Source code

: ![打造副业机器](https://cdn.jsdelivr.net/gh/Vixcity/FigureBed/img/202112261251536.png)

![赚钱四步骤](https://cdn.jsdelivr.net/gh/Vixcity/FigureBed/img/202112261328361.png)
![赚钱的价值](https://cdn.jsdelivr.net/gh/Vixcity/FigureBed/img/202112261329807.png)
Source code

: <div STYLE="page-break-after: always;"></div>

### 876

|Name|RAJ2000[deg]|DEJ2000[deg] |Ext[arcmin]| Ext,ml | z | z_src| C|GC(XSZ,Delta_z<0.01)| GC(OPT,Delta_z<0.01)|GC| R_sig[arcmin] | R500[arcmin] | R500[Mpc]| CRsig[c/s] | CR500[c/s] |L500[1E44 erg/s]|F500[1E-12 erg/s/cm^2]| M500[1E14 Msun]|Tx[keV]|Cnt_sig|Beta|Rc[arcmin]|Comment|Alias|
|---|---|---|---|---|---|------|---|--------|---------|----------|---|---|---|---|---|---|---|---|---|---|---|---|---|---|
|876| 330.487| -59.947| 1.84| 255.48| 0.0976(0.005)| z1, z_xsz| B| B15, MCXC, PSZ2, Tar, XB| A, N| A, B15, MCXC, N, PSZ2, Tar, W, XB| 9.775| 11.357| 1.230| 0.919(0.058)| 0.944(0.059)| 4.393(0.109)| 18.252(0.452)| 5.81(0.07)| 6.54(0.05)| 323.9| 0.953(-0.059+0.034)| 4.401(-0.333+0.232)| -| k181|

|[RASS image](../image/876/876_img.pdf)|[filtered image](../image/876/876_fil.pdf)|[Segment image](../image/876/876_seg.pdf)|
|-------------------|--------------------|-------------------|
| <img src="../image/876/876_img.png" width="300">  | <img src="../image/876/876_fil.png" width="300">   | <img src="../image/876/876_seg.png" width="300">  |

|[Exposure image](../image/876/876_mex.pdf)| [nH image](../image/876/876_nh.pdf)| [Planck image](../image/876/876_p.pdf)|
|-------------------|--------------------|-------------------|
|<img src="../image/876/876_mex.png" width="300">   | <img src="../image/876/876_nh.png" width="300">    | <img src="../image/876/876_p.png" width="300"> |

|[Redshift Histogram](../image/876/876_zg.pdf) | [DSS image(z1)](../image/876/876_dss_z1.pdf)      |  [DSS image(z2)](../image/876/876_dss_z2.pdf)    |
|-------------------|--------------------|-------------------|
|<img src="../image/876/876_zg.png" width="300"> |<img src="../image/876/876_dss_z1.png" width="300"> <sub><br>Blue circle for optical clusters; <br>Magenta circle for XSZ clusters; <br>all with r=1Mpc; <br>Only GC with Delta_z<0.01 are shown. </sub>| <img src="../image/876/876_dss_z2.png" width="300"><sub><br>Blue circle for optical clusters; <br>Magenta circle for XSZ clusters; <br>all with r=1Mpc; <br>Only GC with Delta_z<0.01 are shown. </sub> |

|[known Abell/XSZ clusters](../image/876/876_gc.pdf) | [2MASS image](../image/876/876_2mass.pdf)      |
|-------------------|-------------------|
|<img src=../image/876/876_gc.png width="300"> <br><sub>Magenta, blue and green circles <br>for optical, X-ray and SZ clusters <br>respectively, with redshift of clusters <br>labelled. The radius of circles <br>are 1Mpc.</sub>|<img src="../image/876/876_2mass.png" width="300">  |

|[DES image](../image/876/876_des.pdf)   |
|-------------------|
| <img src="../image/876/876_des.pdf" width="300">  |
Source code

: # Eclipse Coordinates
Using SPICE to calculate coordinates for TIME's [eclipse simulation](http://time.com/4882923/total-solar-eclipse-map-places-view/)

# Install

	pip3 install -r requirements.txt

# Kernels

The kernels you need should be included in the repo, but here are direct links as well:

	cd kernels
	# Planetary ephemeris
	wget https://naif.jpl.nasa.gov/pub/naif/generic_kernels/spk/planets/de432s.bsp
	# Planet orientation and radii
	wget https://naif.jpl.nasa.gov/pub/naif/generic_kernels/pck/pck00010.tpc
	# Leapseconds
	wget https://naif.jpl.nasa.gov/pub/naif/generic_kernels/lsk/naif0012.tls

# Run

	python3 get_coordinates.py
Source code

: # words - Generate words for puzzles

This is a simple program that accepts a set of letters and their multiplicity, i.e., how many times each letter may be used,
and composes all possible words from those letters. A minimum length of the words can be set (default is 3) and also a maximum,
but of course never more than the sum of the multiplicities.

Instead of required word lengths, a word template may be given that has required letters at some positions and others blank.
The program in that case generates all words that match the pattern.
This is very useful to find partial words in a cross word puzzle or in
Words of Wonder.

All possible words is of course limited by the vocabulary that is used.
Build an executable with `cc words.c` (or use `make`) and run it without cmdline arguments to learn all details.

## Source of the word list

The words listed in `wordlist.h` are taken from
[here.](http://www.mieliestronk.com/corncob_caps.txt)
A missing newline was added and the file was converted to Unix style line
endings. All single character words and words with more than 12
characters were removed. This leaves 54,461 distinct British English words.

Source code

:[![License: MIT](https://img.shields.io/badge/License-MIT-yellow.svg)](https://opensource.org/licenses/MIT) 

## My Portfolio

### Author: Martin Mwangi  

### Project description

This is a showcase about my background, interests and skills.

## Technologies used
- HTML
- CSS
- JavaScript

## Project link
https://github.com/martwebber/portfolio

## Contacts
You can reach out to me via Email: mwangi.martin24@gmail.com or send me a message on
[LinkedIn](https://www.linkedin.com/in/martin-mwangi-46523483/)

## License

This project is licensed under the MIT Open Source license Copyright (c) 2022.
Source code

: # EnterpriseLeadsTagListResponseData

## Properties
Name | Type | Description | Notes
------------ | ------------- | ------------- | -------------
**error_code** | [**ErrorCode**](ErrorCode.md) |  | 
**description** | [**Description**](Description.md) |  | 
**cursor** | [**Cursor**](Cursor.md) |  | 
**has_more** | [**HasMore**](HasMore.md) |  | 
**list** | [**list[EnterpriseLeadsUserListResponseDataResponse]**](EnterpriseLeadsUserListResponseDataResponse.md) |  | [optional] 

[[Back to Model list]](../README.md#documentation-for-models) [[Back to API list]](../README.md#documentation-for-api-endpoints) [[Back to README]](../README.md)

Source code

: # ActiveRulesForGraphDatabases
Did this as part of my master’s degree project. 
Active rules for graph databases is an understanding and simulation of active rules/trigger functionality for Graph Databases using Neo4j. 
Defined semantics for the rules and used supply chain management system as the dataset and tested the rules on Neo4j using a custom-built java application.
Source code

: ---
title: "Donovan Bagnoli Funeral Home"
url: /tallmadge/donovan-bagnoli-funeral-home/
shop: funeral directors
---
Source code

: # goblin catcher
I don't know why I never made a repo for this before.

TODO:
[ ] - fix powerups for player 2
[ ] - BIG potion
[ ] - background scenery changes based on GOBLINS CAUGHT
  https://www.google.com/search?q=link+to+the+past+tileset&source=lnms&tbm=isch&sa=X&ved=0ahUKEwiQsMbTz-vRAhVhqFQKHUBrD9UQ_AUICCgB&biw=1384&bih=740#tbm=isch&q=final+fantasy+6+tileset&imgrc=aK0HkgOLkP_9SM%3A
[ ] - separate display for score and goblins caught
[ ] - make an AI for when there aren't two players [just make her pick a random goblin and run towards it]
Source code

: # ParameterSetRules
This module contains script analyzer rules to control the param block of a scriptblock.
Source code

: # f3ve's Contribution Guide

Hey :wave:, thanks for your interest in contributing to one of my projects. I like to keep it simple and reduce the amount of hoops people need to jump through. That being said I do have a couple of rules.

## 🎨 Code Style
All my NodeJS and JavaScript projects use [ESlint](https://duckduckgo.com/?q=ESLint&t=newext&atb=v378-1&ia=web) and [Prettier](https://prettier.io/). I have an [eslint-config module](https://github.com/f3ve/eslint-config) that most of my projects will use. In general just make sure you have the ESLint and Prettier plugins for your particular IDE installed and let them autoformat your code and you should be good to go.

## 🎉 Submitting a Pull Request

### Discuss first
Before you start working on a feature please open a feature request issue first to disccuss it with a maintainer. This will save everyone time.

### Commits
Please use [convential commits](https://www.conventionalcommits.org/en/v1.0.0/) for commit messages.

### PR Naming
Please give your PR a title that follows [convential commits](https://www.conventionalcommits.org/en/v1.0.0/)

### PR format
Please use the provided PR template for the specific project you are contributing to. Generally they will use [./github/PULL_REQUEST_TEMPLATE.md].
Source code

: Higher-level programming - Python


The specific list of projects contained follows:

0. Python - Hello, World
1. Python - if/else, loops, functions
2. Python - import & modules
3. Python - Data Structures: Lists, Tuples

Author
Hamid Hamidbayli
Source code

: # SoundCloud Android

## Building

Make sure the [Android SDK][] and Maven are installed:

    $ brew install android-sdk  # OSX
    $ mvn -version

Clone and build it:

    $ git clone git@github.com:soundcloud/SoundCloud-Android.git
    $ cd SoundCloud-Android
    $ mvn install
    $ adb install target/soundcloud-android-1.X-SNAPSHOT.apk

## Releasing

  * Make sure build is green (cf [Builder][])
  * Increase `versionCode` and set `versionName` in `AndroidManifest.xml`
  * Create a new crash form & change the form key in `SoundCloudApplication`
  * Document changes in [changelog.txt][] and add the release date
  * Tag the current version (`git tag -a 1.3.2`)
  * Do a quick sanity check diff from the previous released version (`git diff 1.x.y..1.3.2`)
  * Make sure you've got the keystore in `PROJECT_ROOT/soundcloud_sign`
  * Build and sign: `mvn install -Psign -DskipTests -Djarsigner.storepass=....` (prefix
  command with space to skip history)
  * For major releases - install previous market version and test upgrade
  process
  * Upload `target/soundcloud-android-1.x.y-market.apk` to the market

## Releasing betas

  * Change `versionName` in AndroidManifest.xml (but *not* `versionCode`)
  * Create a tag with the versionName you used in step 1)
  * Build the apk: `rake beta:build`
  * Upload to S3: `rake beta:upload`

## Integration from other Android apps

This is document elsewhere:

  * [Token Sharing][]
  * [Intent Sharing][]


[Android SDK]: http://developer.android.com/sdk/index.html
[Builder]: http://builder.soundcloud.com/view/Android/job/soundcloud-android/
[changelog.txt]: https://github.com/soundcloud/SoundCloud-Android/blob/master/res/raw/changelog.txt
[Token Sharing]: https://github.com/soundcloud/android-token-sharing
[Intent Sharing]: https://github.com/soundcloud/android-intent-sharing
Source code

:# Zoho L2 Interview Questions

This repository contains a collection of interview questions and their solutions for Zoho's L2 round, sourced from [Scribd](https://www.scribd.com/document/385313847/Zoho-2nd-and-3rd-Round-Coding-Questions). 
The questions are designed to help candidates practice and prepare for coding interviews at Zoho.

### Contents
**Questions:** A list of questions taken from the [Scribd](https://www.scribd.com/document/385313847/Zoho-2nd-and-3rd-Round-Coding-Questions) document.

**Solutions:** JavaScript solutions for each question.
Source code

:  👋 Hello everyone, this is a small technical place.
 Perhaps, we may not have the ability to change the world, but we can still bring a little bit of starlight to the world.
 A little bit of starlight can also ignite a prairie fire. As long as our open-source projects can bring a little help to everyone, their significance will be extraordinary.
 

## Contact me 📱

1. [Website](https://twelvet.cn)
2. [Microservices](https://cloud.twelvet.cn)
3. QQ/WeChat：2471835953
++++++++++
Task statement - Please print the material above exactly as it appears, from its first line through the line containing "z_src| C|GC(XSZ,Delta_z<0.01)| GC(OPT,Delta_z<0.01)|GC|", inclusive, and stop there.

Response for this exercise -
Source code

: ![打造副业机器](https://cdn.jsdelivr.net/gh/Vixcity/FigureBed/img/202112261251536.png)

![赚钱四步骤](https://cdn.jsdelivr.net/gh/Vixcity/FigureBed/img/202112261328361.png)
![赚钱的价值](https://cdn.jsdelivr.net/gh/Vixcity/FigureBed/img/202112261329807.png)
Source code

: <div STYLE="page-break-after: always;"></div>

### 876

|Name|RAJ2000[deg]|DEJ2000[deg] |Ext[arcmin]| Ext,ml | z | z_src| C|GC(XSZ,Delta_z<0.01)| GC(OPT,Delta_z<0.01)|GC| R_sig[arcmin] | R500[arcmin] | R500[Mpc]| CRsig[c/s] | CR500[c/s] |L500[1E44 erg/s]|F500[1E-12 erg/s/cm^2]| M500[1E14 Msun]|Tx[keV]|Cnt_sig|Beta|Rc[arcmin]|Comment|Alias|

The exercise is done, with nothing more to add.